Records from a data source:
================
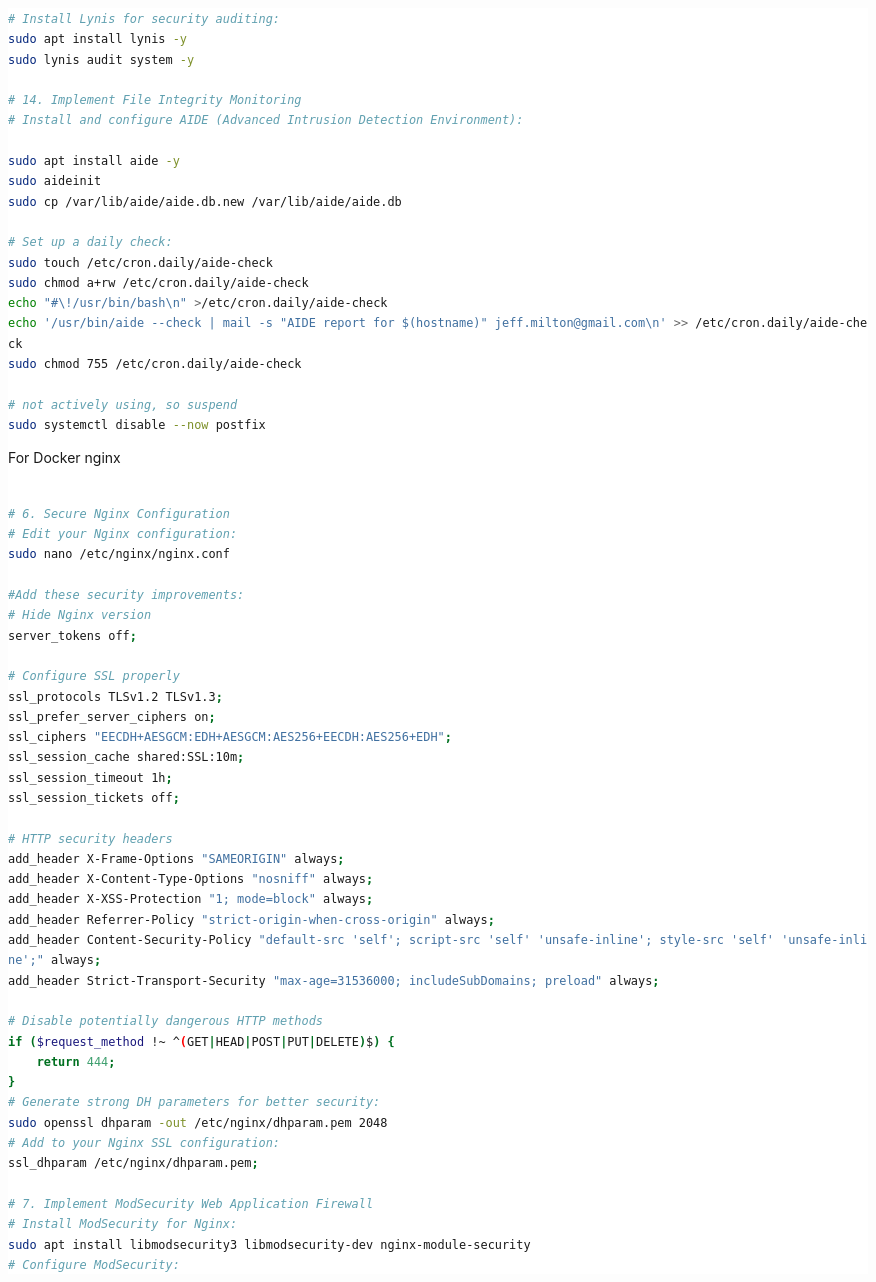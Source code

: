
 ```sh
# Install Lynis for security auditing:
sudo apt install lynis -y
sudo lynis audit system -y

# 14. Implement File Integrity Monitoring
# Install and configure AIDE (Advanced Intrusion Detection Environment):

sudo apt install aide -y
sudo aideinit
sudo cp /var/lib/aide/aide.db.new /var/lib/aide/aide.db

# Set up a daily check:
sudo touch /etc/cron.daily/aide-check
sudo chmod a+rw /etc/cron.daily/aide-check
echo "#\!/usr/bin/bash\n" >/etc/cron.daily/aide-check
echo '/usr/bin/aide --check | mail -s "AIDE report for $(hostname)" jeff.milton@gmail.com\n' >> /etc/cron.daily/aide-check
sudo chmod 755 /etc/cron.daily/aide-check

# not actively using, so suspend
sudo systemctl disable --now postfix
```

For Docker nginx
```sh

# 6. Secure Nginx Configuration
# Edit your Nginx configuration:
sudo nano /etc/nginx/nginx.conf

#Add these security improvements:
# Hide Nginx version
server_tokens off;

# Configure SSL properly
ssl_protocols TLSv1.2 TLSv1.3;
ssl_prefer_server_ciphers on;
ssl_ciphers "EECDH+AESGCM:EDH+AESGCM:AES256+EECDH:AES256+EDH";
ssl_session_cache shared:SSL:10m;
ssl_session_timeout 1h;
ssl_session_tickets off;

# HTTP security headers
add_header X-Frame-Options "SAMEORIGIN" always;
add_header X-Content-Type-Options "nosniff" always;
add_header X-XSS-Protection "1; mode=block" always;
add_header Referrer-Policy "strict-origin-when-cross-origin" always;
add_header Content-Security-Policy "default-src 'self'; script-src 'self' 'unsafe-inline'; style-src 'self' 'unsafe-inline';" always;
add_header Strict-Transport-Security "max-age=31536000; includeSubDomains; preload" always;

# Disable potentially dangerous HTTP methods
if ($request_method !~ ^(GET|HEAD|POST|PUT|DELETE)$) {
    return 444;
}
# Generate strong DH parameters for better security:
sudo openssl dhparam -out /etc/nginx/dhparam.pem 2048
# Add to your Nginx SSL configuration:
ssl_dhparam /etc/nginx/dhparam.pem;

# 7. Implement ModSecurity Web Application Firewall
# Install ModSecurity for Nginx:
sudo apt install libmodsecurity3 libmodsecurity-dev nginx-module-security
# Configure ModSecurity:
```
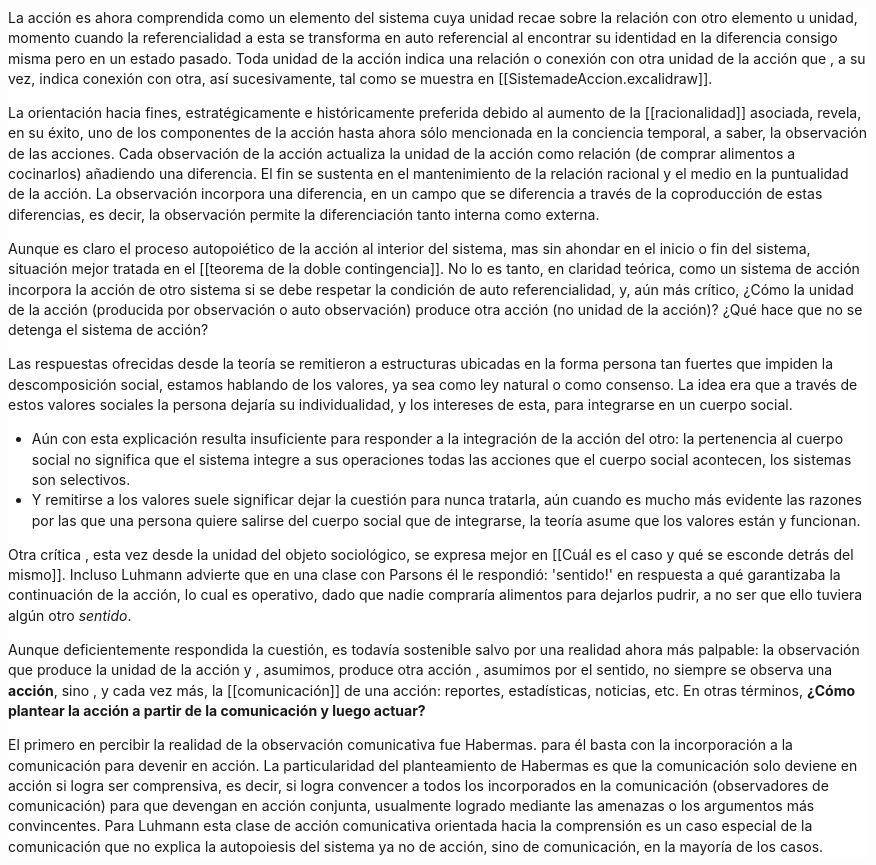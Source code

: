La acción es ahora comprendida como un elemento del sistema cuya unidad recae sobre la relación con otro elemento u unidad, momento cuando la referencialidad a esta se transforma en auto referencial al encontrar su identidad en la diferencia consigo misma pero en un estado pasado. Toda unidad de la acción indica una relación o conexión con otra unidad de la acción que , a su vez, indica conexión con otra, así sucesivamente, tal como se muestra en [[SistemadeAccion.excalidraw]]. 

La orientación hacia fines, estratégicamente  e históricamente preferida debido al aumento de la [[racionalidad]] asociada, revela, en su éxito, uno de los componentes de la acción hasta ahora sólo mencionada en la conciencia temporal, a saber, la observación de las acciones. Cada observación de la acción actualiza la unidad de la acción como relación (de comprar alimentos a cocinarlos) añadiendo una diferencia. El fin se sustenta en el mantenimiento de la relación racional y el medio en la puntualidad de la acción. La observación incorpora una diferencia, en un campo que se diferencia a través de la coproducción de estas diferencias, es decir, la observación permite la diferenciación tanto interna como externa. 

Aunque es claro el proceso autopoiético de la acción al interior del sistema, mas sin ahondar en el inicio o fin del sistema, situación mejor tratada en el [[teorema de la doble contingencia]]. No lo es tanto, en claridad teórica,  como un sistema de acción incorpora la acción de otro sistema si se debe respetar la condición de auto referencialidad, y, aún más crítico, ¿Cómo la unidad de la acción (producida por observación o auto observación)  produce otra acción (no unidad de la acción)? ¿Qué hace que no se detenga el sistema de acción? 

Las respuestas ofrecidas desde la teoría se remitieron a estructuras ubicadas en la forma persona tan fuertes que impiden la descomposición social, estamos hablando de los valores, ya sea como ley natural o como consenso. La idea era que a través de estos valores sociales la persona dejaría su individualidad, y los intereses de esta,  para integrarse en un cuerpo social. 

+ Aún con esta explicación resulta insuficiente para responder a la integración de la acción del otro: la pertenencia al cuerpo social no significa que el sistema integre a sus operaciones todas las acciones que el cuerpo social acontecen, los sistemas son selectivos. 
+ Y remitirse a los valores suele significar dejar la cuestión para nunca tratarla, aún cuando es mucho más evidente las razones por las que una persona quiere salirse del cuerpo social que de integrarse, la teoría asume que los valores están y funcionan. 

Otra crítica , esta vez desde la unidad del objeto sociológico, se expresa mejor en [[Cuál es el caso y qué se esconde detrás del mismo]].  Incluso Luhmann advierte que en una clase con Parsons él le respondió: 'sentido!' en respuesta a qué garantizaba la continuación de la acción, lo cual es operativo, dado que nadie compraría alimentos para dejarlos pudrir, a no ser que ello tuviera algún otro *sentido*.

Aunque deficientemente respondida la cuestión, es todavía sostenible salvo por una realidad ahora más palpable: la observación que produce la unidad de la acción y , asumimos, produce otra acción , asumimos por el sentido, no siempre se observa una **acción**, sino , y cada vez más, la [[comunicación]] de una acción: reportes, estadísticas, noticias, etc.  En otras términos, **¿Cómo plantear la acción a partir de la comunicación y luego actuar?** 

El primero en percibir la realidad de la observación comunicativa fue Habermas. para él basta con la incorporación a la comunicación para devenir en acción. La particularidad del planteamiento de Habermas es que la comunicación solo deviene en acción si logra ser comprensiva, es decir, si logra convencer a todos los incorporados en la comunicación (observadores de comunicación) para que devengan en acción conjunta, usualmente logrado mediante las amenazas o los argumentos más convincentes. Para Luhmann esta clase de acción comunicativa orientada hacia la comprensión es un caso especial de la comunicación que no explica la autopoiesis del sistema ya no de acción, sino de comunicación, en la mayoría de los casos.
================
AIM OF THE TASK: Please find every line in the records that contains the word "echo", and copy it out.

ANSWER TO THIS PROBLEM:
echo "#\!/usr/bin/bash\n" >/etc/cron.daily/aide-check
echo '/usr/bin/aide --check | mail -s "AIDE report for $(hostname)" jeff.milton@gmail.com\n' >> /etc/cron.daily/aide-check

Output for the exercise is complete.